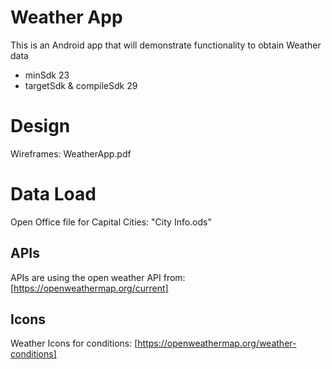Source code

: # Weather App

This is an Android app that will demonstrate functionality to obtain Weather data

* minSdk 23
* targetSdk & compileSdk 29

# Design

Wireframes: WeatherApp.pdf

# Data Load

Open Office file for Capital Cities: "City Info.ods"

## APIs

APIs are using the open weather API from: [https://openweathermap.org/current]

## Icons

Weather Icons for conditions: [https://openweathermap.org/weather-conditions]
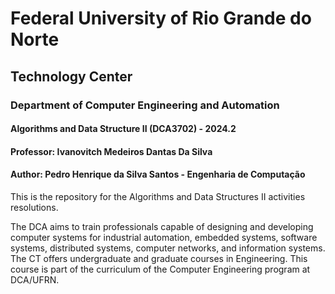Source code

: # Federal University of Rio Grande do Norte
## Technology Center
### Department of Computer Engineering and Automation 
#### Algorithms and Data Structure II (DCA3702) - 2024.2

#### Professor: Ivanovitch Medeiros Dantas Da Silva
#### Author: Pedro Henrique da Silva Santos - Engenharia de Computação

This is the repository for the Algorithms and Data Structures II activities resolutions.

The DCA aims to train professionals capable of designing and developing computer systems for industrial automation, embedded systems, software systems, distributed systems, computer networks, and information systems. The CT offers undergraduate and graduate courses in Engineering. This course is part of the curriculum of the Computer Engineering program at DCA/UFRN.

┄┄┄┄┄┄

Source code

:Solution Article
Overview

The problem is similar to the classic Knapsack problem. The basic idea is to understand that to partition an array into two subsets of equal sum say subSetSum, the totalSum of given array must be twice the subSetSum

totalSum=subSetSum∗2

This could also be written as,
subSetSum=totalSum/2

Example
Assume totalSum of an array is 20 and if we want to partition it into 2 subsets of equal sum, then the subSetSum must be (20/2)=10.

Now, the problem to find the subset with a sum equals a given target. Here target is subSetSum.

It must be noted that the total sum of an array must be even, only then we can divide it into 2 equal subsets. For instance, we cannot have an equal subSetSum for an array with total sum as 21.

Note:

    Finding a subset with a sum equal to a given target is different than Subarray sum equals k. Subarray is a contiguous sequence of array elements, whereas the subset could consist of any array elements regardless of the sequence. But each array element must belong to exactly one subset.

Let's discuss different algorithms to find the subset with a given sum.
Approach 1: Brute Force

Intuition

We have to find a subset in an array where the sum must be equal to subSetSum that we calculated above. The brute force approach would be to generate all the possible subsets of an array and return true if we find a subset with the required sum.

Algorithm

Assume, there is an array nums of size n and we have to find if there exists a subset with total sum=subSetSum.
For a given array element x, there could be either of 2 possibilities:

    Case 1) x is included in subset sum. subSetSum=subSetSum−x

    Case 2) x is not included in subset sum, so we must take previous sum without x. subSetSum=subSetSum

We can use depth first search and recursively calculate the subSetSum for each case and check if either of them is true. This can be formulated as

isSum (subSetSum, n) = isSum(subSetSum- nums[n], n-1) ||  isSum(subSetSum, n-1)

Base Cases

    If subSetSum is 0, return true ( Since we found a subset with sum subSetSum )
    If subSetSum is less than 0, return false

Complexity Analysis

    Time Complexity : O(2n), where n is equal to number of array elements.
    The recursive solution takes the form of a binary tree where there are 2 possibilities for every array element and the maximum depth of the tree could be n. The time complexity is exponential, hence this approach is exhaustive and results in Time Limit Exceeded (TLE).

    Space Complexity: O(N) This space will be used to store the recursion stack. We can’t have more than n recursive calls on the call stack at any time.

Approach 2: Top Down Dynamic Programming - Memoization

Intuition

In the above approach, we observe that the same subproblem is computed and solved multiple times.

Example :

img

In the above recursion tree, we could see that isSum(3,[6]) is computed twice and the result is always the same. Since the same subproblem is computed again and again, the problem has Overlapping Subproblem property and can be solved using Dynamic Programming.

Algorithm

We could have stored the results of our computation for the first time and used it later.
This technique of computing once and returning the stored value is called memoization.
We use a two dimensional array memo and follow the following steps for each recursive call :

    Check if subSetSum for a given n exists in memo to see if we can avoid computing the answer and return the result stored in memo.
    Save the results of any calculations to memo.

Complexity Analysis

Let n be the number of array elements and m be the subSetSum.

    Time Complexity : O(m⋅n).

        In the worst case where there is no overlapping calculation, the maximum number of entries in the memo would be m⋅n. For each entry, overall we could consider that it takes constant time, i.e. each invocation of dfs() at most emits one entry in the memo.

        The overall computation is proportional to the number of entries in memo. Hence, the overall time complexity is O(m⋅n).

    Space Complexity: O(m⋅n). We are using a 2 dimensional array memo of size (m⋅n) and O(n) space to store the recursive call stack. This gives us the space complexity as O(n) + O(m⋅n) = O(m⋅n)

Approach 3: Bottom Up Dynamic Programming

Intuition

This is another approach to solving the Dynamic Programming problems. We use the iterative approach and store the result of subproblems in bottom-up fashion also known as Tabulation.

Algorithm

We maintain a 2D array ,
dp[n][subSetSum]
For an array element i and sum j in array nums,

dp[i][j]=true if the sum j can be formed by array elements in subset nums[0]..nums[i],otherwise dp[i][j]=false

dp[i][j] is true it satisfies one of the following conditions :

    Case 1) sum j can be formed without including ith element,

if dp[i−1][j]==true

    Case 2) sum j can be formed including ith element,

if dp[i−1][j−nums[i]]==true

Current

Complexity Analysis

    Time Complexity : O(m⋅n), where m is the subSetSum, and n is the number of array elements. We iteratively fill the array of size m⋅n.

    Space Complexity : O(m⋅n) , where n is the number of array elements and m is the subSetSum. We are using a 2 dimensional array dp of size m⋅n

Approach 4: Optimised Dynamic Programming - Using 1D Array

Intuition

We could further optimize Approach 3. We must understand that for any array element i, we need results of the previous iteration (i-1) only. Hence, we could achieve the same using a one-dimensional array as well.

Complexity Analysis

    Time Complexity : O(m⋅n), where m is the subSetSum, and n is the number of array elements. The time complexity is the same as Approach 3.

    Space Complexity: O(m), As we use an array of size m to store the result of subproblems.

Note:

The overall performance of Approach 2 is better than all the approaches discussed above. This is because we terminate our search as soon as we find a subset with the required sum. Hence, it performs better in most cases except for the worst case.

┄┄┄┄┄┄

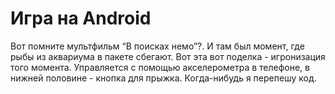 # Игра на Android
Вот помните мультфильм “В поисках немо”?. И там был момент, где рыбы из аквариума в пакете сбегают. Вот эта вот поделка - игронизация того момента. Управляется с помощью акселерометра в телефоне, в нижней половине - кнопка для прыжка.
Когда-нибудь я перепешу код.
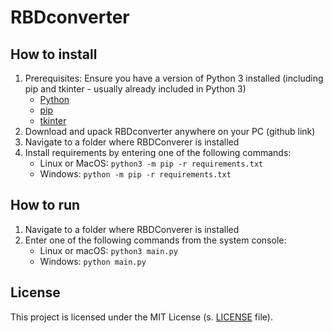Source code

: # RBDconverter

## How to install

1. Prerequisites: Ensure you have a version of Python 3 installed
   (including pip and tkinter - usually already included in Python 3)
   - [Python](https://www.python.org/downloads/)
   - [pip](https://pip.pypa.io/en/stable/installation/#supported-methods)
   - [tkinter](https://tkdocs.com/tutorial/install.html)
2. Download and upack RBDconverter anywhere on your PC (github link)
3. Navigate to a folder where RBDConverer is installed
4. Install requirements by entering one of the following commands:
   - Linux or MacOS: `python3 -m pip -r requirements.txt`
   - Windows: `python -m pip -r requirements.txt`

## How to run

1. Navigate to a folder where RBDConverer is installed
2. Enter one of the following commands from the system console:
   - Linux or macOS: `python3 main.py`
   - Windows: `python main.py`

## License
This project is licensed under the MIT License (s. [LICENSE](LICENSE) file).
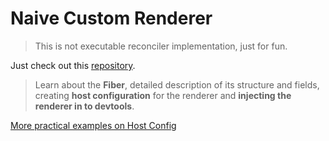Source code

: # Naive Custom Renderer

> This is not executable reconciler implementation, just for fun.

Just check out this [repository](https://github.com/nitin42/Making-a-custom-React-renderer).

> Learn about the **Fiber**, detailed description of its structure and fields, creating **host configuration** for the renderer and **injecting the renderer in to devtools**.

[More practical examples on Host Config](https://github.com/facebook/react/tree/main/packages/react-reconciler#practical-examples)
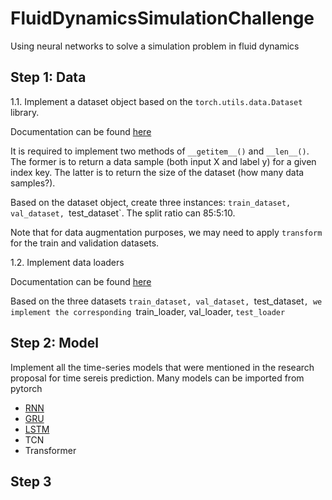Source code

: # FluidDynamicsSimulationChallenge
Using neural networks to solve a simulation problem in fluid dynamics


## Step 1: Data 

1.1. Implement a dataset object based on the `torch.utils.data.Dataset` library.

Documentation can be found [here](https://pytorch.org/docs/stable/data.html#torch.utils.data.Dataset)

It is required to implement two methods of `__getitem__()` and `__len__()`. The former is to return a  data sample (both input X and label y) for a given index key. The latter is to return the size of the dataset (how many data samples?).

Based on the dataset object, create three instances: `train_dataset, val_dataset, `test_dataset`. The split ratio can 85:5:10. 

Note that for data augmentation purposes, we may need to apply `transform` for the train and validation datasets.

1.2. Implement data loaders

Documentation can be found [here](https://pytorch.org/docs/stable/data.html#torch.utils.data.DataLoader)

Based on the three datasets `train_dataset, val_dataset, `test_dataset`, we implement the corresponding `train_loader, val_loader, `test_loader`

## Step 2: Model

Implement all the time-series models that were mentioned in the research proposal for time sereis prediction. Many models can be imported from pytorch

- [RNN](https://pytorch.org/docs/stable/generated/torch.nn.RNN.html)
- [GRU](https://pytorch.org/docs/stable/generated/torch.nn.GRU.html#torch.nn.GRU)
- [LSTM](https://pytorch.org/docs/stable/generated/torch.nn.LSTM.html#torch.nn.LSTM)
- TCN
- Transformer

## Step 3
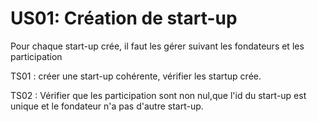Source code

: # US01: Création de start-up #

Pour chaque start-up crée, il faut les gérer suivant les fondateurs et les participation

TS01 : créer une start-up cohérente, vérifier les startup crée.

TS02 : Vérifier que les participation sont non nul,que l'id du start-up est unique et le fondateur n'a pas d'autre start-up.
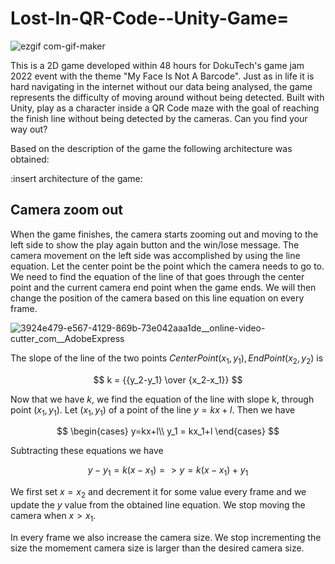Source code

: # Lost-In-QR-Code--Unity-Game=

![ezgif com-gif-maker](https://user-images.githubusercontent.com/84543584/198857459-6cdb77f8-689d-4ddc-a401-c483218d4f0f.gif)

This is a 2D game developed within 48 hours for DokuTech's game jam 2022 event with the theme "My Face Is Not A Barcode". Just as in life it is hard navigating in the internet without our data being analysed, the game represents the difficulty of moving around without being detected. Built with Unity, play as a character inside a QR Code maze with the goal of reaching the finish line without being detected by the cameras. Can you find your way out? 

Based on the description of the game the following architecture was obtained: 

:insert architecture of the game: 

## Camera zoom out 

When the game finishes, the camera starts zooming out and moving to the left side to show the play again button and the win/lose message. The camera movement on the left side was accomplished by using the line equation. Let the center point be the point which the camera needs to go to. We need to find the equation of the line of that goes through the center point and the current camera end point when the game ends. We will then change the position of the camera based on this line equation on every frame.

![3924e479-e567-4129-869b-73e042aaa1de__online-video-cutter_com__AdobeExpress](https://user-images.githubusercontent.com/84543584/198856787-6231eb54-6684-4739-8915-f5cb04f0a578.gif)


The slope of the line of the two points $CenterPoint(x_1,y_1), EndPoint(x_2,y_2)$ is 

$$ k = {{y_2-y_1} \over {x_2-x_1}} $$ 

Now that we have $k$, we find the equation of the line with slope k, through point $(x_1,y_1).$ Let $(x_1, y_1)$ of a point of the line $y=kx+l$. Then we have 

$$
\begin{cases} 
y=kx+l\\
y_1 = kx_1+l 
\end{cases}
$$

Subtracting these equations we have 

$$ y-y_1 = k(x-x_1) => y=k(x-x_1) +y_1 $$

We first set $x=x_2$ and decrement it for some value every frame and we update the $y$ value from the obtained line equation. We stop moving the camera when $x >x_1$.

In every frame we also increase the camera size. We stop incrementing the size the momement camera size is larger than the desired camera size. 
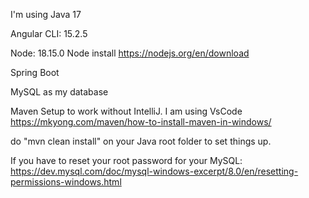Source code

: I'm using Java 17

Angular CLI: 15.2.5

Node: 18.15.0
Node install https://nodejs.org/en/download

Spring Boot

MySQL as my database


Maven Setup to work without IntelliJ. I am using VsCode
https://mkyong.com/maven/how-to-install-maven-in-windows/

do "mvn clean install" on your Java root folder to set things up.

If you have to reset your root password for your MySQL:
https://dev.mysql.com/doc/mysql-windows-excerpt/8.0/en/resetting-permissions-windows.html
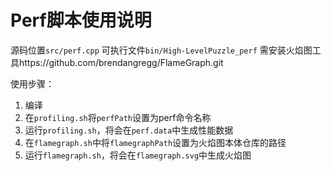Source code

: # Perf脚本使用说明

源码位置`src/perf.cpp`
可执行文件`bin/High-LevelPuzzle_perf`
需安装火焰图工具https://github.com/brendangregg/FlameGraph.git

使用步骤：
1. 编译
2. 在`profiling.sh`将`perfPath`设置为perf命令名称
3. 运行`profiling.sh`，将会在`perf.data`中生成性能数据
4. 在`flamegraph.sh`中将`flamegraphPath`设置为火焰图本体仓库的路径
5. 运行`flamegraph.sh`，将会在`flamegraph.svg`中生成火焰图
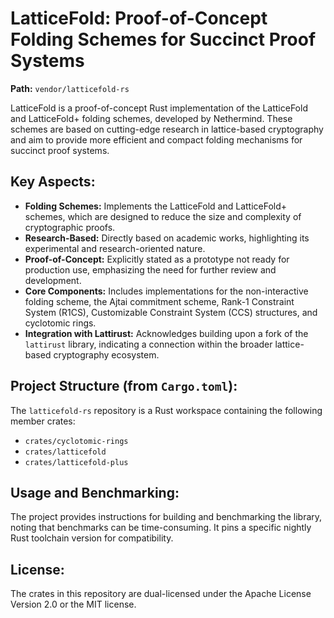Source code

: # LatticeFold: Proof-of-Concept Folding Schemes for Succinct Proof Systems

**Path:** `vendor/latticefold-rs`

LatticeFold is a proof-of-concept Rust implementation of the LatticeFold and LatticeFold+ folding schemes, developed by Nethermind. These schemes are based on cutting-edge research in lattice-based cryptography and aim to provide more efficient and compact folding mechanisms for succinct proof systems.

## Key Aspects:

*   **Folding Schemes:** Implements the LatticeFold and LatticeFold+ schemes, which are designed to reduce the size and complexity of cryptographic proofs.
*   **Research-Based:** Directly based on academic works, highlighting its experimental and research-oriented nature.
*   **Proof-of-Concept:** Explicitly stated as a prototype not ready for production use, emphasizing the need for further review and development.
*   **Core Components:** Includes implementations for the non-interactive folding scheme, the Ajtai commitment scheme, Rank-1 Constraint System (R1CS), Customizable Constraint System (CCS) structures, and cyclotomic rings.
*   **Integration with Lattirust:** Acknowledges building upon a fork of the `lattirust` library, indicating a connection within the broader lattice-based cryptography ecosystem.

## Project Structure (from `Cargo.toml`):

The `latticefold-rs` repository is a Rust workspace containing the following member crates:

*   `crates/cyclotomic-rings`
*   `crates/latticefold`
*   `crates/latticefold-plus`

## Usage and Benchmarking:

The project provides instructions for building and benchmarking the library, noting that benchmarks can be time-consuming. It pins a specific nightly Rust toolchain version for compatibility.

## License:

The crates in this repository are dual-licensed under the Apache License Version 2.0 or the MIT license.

┄┄┄┄┄┄

Look at each line above and note whether it holds the word "reconciler". Report how many do, as the number only.

2